Haymitch and I finally get a small list of people we might be able to count on. Lepidus still has a soft spot for Twelve, and for Haymitch particularly, and his house has been doing well this year. His old hair stylist, Medusa, is also having a banner year, and would probably sign over her entire life savings to him if he asked her for it.
Haymitch says he doesn't know why this is true, but I did spend time on the prep team. I know that he told Ausonius Glass -- who always had a penchant for physically bullying the other members of the team -- that any injury done to the preps or stylists was going to be visited back onto him. Haymitch might or might not remember doing that. He certainly doesn't think it was anything special, and it's of a piece with the way he treats everyone he decides is under his protection. But for Lepidus, Atilia, and all of the District Twelve preps who were with him through his Games and the year afterward, it was an unparalleled act of valor, which they tell to newcomers in hushed and awed tones. ("And he doesn't even want a thank you for it!") The newcomers tell more newcomers. By the time I came on board, the re-telling practically had him holding a pure silver sword over Glass's head and giving a soliloquy about the dignity of honest labor.
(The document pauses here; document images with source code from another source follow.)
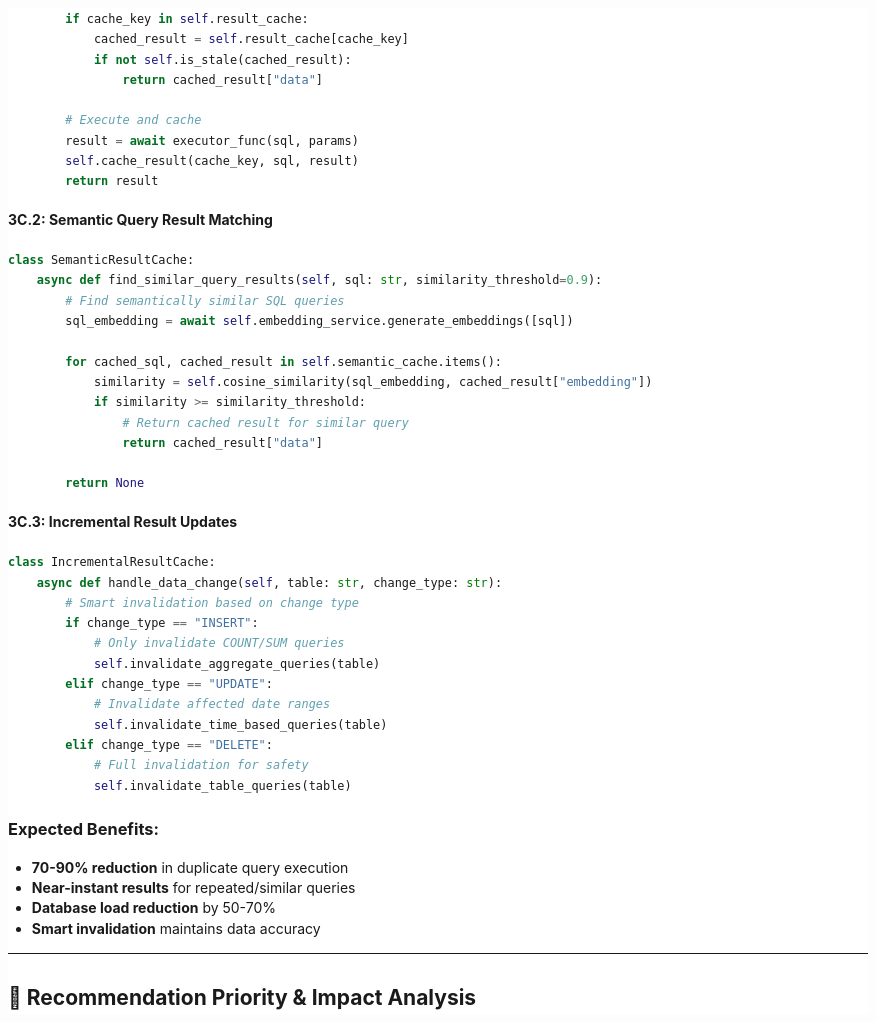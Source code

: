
 ```python
        if cache_key in self.result_cache:
            cached_result = self.result_cache[cache_key]
            if not self.is_stale(cached_result):
                return cached_result["data"]
        
        # Execute and cache
        result = await executor_func(sql, params)
        self.cache_result(cache_key, sql, result)
        return result
```

#### **3C.2: Semantic Query Result Matching**
```python
class SemanticResultCache:
    async def find_similar_query_results(self, sql: str, similarity_threshold=0.9):
        # Find semantically similar SQL queries
        sql_embedding = await self.embedding_service.generate_embeddings([sql])
        
        for cached_sql, cached_result in self.semantic_cache.items():
            similarity = self.cosine_similarity(sql_embedding, cached_result["embedding"])
            if similarity >= similarity_threshold:
                # Return cached result for similar query
                return cached_result["data"]
        
        return None
```

#### **3C.3: Incremental Result Updates**
```python
class IncrementalResultCache:
    async def handle_data_change(self, table: str, change_type: str):
        # Smart invalidation based on change type
        if change_type == "INSERT":
            # Only invalidate COUNT/SUM queries
            self.invalidate_aggregate_queries(table)
        elif change_type == "UPDATE":
            # Invalidate affected date ranges
            self.invalidate_time_based_queries(table)
        elif change_type == "DELETE":
            # Full invalidation for safety
            self.invalidate_table_queries(table)
```

### **Expected Benefits:**
- **70-90% reduction** in duplicate query execution
- **Near-instant results** for repeated/similar queries
- **Database load reduction** by 50-70%
- **Smart invalidation** maintains data accuracy

---

## 🎯 **Recommendation Priority & Impact Analysis**
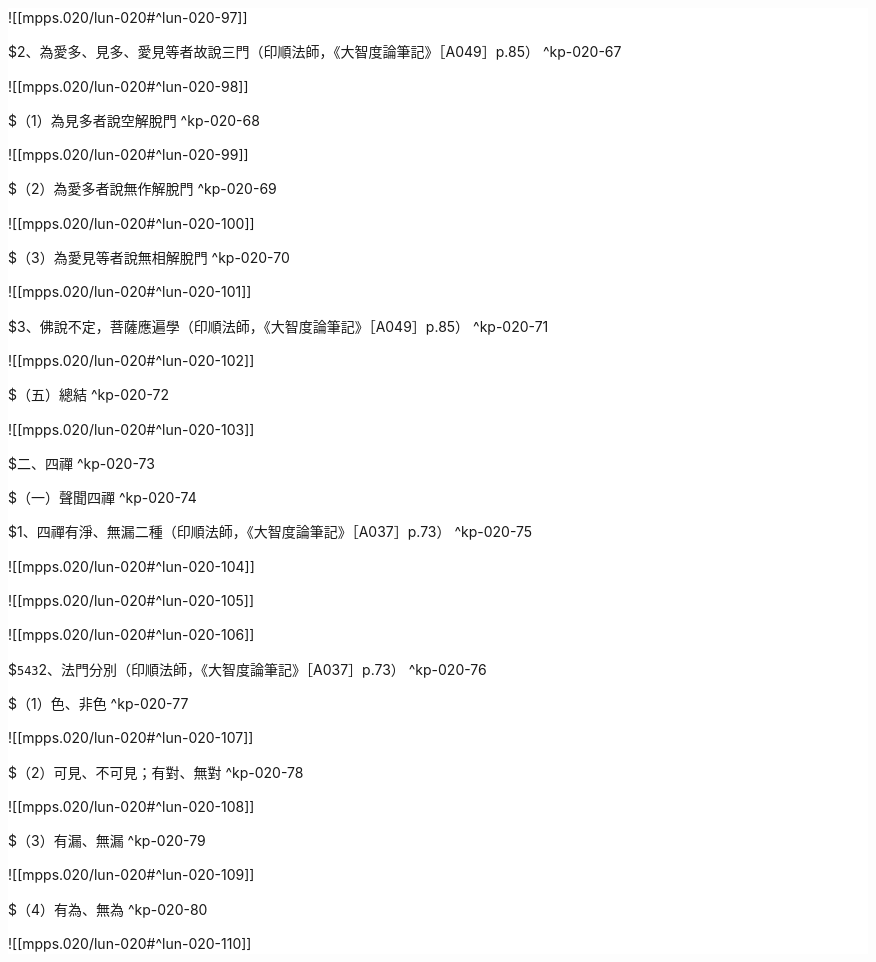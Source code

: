 ![[mpps.020/lun-020#^lun-020-97]]

 $2、為愛多、見多、愛見等者故說三門（印順法師，《大智度論筆記》［A049］p.85） ^kp-020-67

![[mpps.020/lun-020#^lun-020-98]]

 $（1）為見多者說空解脫門 ^kp-020-68

![[mpps.020/lun-020#^lun-020-99]]

 $（2）為愛多者說無作解脫門 ^kp-020-69

![[mpps.020/lun-020#^lun-020-100]]

 $（3）為愛見等者說無相解脫門 ^kp-020-70

![[mpps.020/lun-020#^lun-020-101]]

 $3、佛說不定，菩薩應遍學（印順法師，《大智度論筆記》［A049］p.85） ^kp-020-71

![[mpps.020/lun-020#^lun-020-102]]

 $（五）總結 ^kp-020-72

![[mpps.020/lun-020#^lun-020-103]]

 $二、四禪 ^kp-020-73

 $（一）聲聞四禪 ^kp-020-74

 $1、四禪有淨、無漏二種（印順法師，《大智度論筆記》［A037］p.73） ^kp-020-75

![[mpps.020/lun-020#^lun-020-104]]

![[mpps.020/lun-020#^lun-020-105]]

![[mpps.020/lun-020#^lun-020-106]]

 $`543`2、法門分別（印順法師，《大智度論筆記》［A037］p.73） ^kp-020-76

 $（1）色、非色 ^kp-020-77

![[mpps.020/lun-020#^lun-020-107]]

 $（2）可見、不可見；有對、無對 ^kp-020-78

![[mpps.020/lun-020#^lun-020-108]]

 $（3）有漏、無漏 ^kp-020-79

![[mpps.020/lun-020#^lun-020-109]]

 $（4）有為、無為 ^kp-020-80

![[mpps.020/lun-020#^lun-020-110]]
Knowing Haymitch, it was more likely a quick shove and a drunken rant about leaving his people alone, but I don't see any harm in letting people believe the stories.
I'm sure Haymitch would object if he knew how mythical it's gotten, but the tellings all include a caution not to mention it to him, lest he be embarrassed. It's a good caution, and I don't tell him about it, though my fear isn't of his embarrassment. My fear is another blow up like the one at the lake shore, about it being naïve and stupid to believe things like that. There's no reason to make the style team cry.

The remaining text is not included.